The inventory data is made up of three components: manufacturing, wholesale and retail stockpiles. Manufacturing inventories rose 0.2% and wholesaler increased 1.5%. Retail inventories was the only segment down, off by 0.2% -- would have been even lower if not for auto rebuilding. Ex-auto, retail inventories fell 0.4%. This jibes with what Beige Book showed on Wednesday.


Business sales have rallied 6.2% from the nearly five-year low hit in May and have nearly climbed back to November 2008 levels. That means sales are still down 14% from the cycle peak, but moving in the right direction.

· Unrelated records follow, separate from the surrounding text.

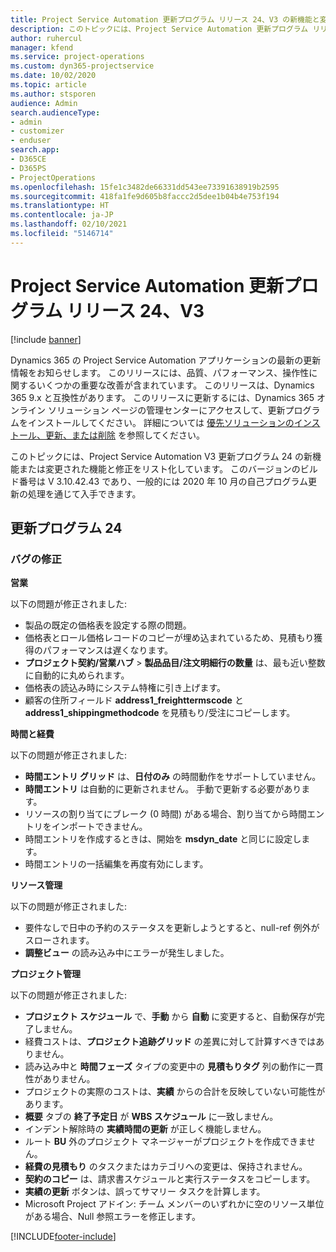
 ```yaml
---
title: Project Service Automation 更新プログラム リリース 24、V3 の新機能と変更点
description: このトピックには、Project Service Automation 更新プログラム リリース 24、V3 で利用可能な機能と修正をリスト化しています。
author: ruhercul
manager: kfend
ms.service: project-operations
ms.custom: dyn365-projectservice
ms.date: 10/02/2020
ms.topic: article
ms.author: stsporen
audience: Admin
search.audienceType:
- admin
- customizer
- enduser
search.app:
- D365CE
- D365PS
- ProjectOperations
ms.openlocfilehash: 15fe1c3482de66331dd543ee73391638919b2595
ms.sourcegitcommit: 418fa1fe9d605b8faccc2d5dee1b04b4e753f194
ms.translationtype: HT
ms.contentlocale: ja-JP
ms.lasthandoff: 02/10/2021
ms.locfileid: "5146714"
---
```

# <a name="project-service-automation-update-release-24-v3"></a>Project Service Automation 更新プログラム リリース 24、V3

[!include [banner](../includes/psa-now-project-operations.md)]

Dynamics 365 の Project Service Automation アプリケーションの最新の更新情報をお知らせします。 このリリースには、品質、パフォーマンス、操作性に関するいくつかの重要な改善が含まれています。 このリリースは、Dynamics 365 9.x と互換性があります。 このリリースに更新するには、Dynamics 365 オンライン ソリューション ページの管理センターにアクセスして、更新プログラムをインストールしてください。 詳細については [優先ソリューションのインストール、更新、または削除](https://docs.microsoft.com/power-platform/admin/install-remove-preferred-solution) を参照してください。

このトピックには、Project Service Automation V3 更新プログラム 24 の新機能または変更された機能と修正をリスト化しています。 このバージョンのビルド番号は V 3.10.42.43 であり、一般的には 2020 年 10 月の自己プログラム更新の処理を通じて入手できます。

## <a name="update-release-24"></a>更新プログラム 24

### <a name="bug-fixes"></a>バグの修正

**営業**

以下の問題が修正されました:

- 製品の既定の価格表を設定する際の問題。
- 価格表とロール価格レコードのコピーが埋め込まれているため、見積もり獲得のパフォーマンスは遅くなります。
- **プロジェクト契約/営業ハブ** > **製品品目/注文明細行の数量** は、最も近い整数に自動的に丸められます。
- 価格表の読込み時にシステム特権に引き上げます。
- 顧客の住所フィールド **address1_freighttermscode** と **address1_shippingmethodcode** を見積もり/受注にコピーします。 


**時間と経費**

以下の問題が修正されました:

- **時間エントリ グリッド** は、**日付のみ** の時間動作をサポートしていません。
- **時間エントリ** は自動的に更新されません。 手動で更新する必要があります。
- リソースの割り当てにブレーク (0 時間) がある場合、割り当てから時間エントリをインポートできません。
- 時間エントリを作成するときは、開始を **msdyn_date** と同じに設定します。
- 時間エントリの一括編集を再度有効にします。

**リソース管理**

以下の問題が修正されました:

- 要件なしで日中の予約のステータスを更新しようとすると、null-ref 例外がスローされます。
- **調整ビュー** の読み込み中にエラーが発生しました。


**プロジェクト管理**

以下の問題が修正されました:

- **プロジェクト スケジュール** で、**手動** から **自動** に変更すると、自動保存が完了しません。
- 経費コストは、**プロジェクト追跡グリッド** の差異に対して計算すべきではありません。
- 読み込み中と **時間フェーズ** タイプの変更中の **見積もりタグ** 列の動作に一貫性がありません。
- プロジェクトの実際のコストは、**実績** からの合計を反映していない可能性があります。
- **概要** タブの **終了予定日** が **WBS スケジュール** に一致しません。
- インデント解除時の **実績時間の更新** が正しく機能しません。
- ルート **BU** 外のプロジェクト マネージャーがプロジェクトを作成できません。
- **経費の見積もり** のタスクまたはカテゴリへの変更は、保持されません。
- **契約のコピー** は、請求書スケジュールと実行ステータスをコピーします。
- **実績の更新** ボタンは、誤ってサマリー タスクを計算します。
- Microsoft Project アドイン: チーム メンバーのいずれかに空のリソース単位がある場合、Null 参照エラーを修正します。



[!INCLUDE[footer-include](../includes/footer-banner.md)]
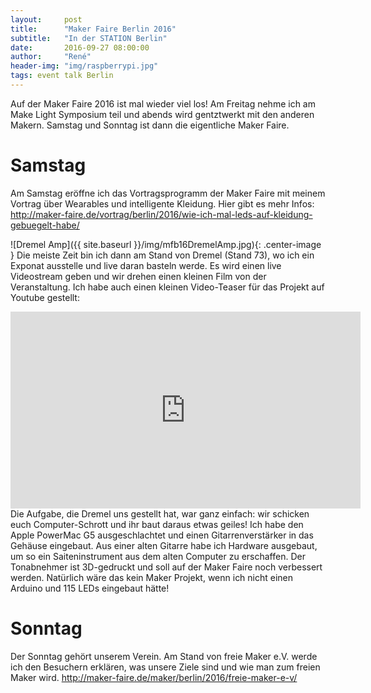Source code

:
 ```yaml
---
layout:     post
title:      "Maker Faire Berlin 2016"
subtitle:   "In der STATION Berlin"
date:       2016-09-27 08:00:00
author:     "René"
header-img: "img/raspberrypi.jpg"
tags: event talk Berlin
---
```


Auf der Maker Faire 2016 ist mal wieder viel los!
Am Freitag nehme ich am Make Light Symposium teil und abends wird gentztwerkt mit den anderen Makern. Samstag und Sonntag ist dann die eigentliche Maker Faire.

# Samstag

Am Samstag eröffne ich das Vortragsprogramm der Maker Faire mit meinem Vortrag über Wearables und intelligente Kleidung.
Hier gibt es mehr Infos:
http://maker-faire.de/vortrag/berlin/2016/wie-ich-mal-leds-auf-kleidung-gebuegelt-habe/


![Dremel Amp]({{ site.baseurl }}/img/mfb16DremelAmp.jpg){: .center-image }
Die meiste Zeit bin ich dann am Stand von Dremel (Stand 73), wo ich ein Exponat ausstelle und live daran basteln werde. Es wird einen live Videostream geben und wir drehen einen kleinen Film von der Veranstaltung.
Ich habe auch einen kleinen Video-Teaser für das Projekt auf Youtube gestellt:
<div class="VideoWrapper">
<iframe width="560" height="315" src="https://www.youtube.com/embed/zdgiwz8fftU" frameborder="0" allowfullscreen></iframe>
</div>
Die Aufgabe, die Dremel uns gestellt hat, war ganz einfach: wir schicken euch Computer-Schrott und ihr baut daraus etwas geiles! Ich habe den Apple PowerMac G5 ausgeschlachtet und einen Gitarrenverstärker in das Gehäuse eingebaut. Aus einer alten Gitarre habe ich Hardware ausgebaut, um so ein Saiteninstrument aus dem alten Computer zu erschaffen. Der Tonabnehmer ist 3D-gedruckt und soll auf der Maker Faire noch verbessert werden. Natürlich wäre das kein Maker Projekt, wenn ich nicht einen Arduino und 115 LEDs eingebaut hätte!

# Sonntag
Der Sonntag gehört unserem Verein. Am Stand von freie Maker e.V. werde ich den Besuchern erklären, was unsere Ziele sind und wie man zum freien Maker wird.
http://maker-faire.de/maker/berlin/2016/freie-maker-e-v/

The inventory-to-sales ratio has returned to low levels and this speaks well for additional inventory rebuilding in the coming months. The sales data will have to keep rolling along for this to come to fruition.


The fourth-quarter has gotten off to a great start in this regard. Even if the inventory day shows a pullback when the December figure is released, this component is going to add nicely to GDP – another topic we’ve spent much time on; it is the inventory dynamic. We should get a 4.0%-4.5% GDP reading for the fourth quarter.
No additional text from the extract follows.